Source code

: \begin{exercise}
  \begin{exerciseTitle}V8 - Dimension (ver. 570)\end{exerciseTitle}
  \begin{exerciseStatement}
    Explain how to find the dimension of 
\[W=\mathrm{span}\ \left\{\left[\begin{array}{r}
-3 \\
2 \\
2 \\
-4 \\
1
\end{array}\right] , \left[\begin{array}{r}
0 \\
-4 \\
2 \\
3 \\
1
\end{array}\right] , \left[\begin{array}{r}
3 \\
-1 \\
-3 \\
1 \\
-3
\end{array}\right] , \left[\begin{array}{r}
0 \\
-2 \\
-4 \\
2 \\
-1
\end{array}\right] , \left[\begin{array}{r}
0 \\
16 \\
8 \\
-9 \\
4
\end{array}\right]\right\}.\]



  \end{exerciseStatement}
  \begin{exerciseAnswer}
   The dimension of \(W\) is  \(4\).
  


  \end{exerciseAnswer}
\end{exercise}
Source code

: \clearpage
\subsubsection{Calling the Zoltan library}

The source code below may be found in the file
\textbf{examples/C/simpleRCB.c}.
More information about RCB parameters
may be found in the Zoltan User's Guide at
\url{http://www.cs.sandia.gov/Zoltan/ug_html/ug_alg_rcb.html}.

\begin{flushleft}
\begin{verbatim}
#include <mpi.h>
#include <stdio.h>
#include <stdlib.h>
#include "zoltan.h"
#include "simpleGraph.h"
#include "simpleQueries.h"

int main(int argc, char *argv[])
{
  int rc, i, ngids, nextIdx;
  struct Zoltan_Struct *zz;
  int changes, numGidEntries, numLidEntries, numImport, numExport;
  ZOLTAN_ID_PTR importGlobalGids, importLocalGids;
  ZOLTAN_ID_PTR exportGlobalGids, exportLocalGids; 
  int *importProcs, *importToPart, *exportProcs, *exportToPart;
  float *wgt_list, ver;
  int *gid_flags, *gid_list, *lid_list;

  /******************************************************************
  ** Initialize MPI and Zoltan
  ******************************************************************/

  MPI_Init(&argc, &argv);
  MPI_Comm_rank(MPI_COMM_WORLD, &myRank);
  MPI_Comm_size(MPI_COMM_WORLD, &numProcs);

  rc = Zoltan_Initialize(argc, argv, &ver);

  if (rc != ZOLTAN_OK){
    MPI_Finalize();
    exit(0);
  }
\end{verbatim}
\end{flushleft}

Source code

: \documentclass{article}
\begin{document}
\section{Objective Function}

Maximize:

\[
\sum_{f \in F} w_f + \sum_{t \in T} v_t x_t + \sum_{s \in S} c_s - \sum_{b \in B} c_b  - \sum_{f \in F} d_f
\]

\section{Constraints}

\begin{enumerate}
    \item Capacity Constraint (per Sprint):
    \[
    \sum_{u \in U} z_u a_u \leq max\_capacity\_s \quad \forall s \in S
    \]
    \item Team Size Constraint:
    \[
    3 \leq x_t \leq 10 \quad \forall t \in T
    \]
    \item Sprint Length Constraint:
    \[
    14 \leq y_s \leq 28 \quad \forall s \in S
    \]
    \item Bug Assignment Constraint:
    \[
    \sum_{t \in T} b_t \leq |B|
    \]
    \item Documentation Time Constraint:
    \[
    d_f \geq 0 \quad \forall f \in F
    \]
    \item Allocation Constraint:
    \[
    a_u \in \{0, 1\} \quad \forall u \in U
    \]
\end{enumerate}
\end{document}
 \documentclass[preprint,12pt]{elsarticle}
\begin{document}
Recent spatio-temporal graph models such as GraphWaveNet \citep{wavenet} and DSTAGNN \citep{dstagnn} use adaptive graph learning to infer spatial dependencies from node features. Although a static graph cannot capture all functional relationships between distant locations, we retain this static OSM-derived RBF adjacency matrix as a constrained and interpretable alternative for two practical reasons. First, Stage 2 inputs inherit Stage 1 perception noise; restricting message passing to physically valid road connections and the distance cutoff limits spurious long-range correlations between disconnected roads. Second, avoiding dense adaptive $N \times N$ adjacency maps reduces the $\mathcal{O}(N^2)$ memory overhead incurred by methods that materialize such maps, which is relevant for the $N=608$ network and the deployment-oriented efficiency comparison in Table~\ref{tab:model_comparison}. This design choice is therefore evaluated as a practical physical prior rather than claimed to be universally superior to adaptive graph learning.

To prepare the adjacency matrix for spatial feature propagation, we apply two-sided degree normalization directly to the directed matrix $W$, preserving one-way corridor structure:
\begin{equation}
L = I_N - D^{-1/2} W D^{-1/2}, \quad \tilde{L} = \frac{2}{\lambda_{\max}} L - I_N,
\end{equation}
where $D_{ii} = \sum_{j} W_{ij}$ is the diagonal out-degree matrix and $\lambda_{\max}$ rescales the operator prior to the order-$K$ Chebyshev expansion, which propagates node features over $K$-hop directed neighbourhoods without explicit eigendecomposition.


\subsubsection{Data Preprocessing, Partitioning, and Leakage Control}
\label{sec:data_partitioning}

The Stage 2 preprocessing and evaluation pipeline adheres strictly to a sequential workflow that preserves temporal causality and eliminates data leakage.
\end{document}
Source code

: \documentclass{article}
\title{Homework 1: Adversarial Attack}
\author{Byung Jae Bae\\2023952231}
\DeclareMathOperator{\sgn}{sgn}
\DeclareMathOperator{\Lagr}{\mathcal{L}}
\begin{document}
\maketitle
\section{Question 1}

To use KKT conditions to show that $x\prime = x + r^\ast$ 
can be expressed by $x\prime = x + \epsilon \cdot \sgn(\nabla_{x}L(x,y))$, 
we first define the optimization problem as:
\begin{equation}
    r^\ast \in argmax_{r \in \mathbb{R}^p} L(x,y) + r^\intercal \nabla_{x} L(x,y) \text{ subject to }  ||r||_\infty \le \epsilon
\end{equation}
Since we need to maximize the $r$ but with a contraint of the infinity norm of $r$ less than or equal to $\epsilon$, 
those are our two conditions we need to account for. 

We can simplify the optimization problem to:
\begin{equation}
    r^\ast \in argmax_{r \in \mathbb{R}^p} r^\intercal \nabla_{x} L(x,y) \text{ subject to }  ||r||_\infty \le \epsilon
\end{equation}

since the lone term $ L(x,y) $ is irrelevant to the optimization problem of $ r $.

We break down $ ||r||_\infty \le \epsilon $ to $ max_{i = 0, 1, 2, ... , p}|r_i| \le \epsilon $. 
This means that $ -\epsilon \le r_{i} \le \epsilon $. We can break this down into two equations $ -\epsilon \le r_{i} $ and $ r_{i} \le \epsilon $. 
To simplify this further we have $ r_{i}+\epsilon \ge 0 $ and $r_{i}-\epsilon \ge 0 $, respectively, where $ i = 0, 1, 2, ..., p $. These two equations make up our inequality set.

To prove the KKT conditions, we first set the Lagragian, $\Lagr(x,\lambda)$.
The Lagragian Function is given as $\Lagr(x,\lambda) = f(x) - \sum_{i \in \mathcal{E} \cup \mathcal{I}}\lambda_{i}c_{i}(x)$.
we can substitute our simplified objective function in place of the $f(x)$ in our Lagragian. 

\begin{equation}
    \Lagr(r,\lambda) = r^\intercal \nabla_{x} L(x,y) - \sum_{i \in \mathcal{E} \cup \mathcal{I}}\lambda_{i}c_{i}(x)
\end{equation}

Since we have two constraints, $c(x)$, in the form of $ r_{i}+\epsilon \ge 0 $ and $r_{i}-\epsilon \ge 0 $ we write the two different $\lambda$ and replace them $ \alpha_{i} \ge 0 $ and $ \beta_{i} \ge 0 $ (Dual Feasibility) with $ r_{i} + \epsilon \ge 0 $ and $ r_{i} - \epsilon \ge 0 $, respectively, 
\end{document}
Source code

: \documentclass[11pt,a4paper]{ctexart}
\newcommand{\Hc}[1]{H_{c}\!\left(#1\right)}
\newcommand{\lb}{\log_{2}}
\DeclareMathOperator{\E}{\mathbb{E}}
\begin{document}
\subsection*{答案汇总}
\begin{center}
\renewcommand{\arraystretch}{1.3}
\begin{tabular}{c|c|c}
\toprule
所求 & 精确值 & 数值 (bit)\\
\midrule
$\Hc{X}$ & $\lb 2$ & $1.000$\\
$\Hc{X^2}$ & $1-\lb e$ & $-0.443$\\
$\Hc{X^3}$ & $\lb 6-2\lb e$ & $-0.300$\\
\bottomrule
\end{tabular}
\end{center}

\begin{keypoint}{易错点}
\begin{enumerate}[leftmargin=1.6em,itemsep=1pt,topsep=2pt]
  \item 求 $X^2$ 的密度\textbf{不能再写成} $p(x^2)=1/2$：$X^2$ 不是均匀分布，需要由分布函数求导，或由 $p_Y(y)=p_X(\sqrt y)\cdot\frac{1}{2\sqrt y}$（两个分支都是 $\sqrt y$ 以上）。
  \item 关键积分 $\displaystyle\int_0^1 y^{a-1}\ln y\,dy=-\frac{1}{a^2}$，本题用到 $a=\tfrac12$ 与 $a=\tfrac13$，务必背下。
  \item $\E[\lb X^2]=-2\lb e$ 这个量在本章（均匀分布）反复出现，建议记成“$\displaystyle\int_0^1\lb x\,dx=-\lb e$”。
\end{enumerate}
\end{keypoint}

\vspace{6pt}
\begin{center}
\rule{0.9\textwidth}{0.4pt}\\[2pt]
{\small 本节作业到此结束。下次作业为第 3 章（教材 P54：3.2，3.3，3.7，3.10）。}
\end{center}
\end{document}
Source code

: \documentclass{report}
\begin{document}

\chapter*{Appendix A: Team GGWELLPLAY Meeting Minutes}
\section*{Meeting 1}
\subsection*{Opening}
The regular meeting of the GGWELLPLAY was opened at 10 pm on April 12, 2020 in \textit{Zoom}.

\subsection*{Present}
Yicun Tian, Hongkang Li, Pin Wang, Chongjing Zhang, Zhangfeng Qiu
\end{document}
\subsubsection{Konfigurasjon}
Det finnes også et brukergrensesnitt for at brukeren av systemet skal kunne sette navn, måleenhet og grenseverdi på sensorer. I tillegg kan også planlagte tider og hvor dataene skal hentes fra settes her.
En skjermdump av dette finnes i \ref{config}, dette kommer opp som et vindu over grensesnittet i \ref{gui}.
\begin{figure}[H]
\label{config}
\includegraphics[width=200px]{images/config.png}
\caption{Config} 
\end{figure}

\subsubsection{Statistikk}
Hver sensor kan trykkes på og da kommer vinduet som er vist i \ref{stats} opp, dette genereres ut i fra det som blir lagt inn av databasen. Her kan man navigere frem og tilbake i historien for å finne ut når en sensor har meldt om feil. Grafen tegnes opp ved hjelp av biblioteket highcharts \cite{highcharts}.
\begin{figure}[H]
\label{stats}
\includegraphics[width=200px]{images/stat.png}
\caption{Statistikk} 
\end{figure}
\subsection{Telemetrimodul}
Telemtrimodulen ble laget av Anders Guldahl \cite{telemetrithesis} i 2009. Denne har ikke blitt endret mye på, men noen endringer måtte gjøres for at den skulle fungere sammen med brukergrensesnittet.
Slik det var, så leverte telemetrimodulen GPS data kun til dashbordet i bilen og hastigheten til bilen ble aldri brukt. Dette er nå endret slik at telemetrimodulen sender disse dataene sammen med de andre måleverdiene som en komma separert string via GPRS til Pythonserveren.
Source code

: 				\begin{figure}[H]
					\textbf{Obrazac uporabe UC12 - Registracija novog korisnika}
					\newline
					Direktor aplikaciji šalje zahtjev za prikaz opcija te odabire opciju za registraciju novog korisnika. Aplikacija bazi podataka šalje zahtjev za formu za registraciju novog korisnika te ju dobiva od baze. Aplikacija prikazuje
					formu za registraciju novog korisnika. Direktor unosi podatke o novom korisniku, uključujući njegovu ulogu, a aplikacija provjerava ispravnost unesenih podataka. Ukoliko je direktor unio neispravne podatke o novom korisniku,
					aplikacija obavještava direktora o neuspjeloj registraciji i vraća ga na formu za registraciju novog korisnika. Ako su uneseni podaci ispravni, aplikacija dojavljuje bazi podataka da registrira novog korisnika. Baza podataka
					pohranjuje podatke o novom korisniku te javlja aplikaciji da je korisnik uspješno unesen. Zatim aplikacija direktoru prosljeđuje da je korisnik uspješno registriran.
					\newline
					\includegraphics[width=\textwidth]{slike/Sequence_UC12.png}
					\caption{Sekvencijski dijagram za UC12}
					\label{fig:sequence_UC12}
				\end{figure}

====================

Activity: Search the listing above for "novog" and copy every line that holds it.

Task solution:
					\textbf{Obrazac uporabe UC12 - Registracija novog korisnika}
					Direktor aplikaciji šalje zahtjev za prikaz opcija te odabire opciju za registraciju novog korisnika. Aplikacija bazi podataka šalje zahtjev za formu za registraciju novog korisnika te ju dobiva od baze. Aplikacija prikazuje
					formu za registraciju novog korisnika. Direktor unosi podatke o novom korisniku, uključujući njegovu ulogu, a aplikacija provjerava ispravnost unesenih podataka. Ukoliko je direktor unio neispravne podatke o novom korisniku,
					aplikacija obavještava direktora o neuspjeloj registraciji i vraća ga na formu za registraciju novog korisnika. Ako su uneseni podaci ispravni, aplikacija dojavljuje bazi podataka da registrira novog korisnika. Baza podataka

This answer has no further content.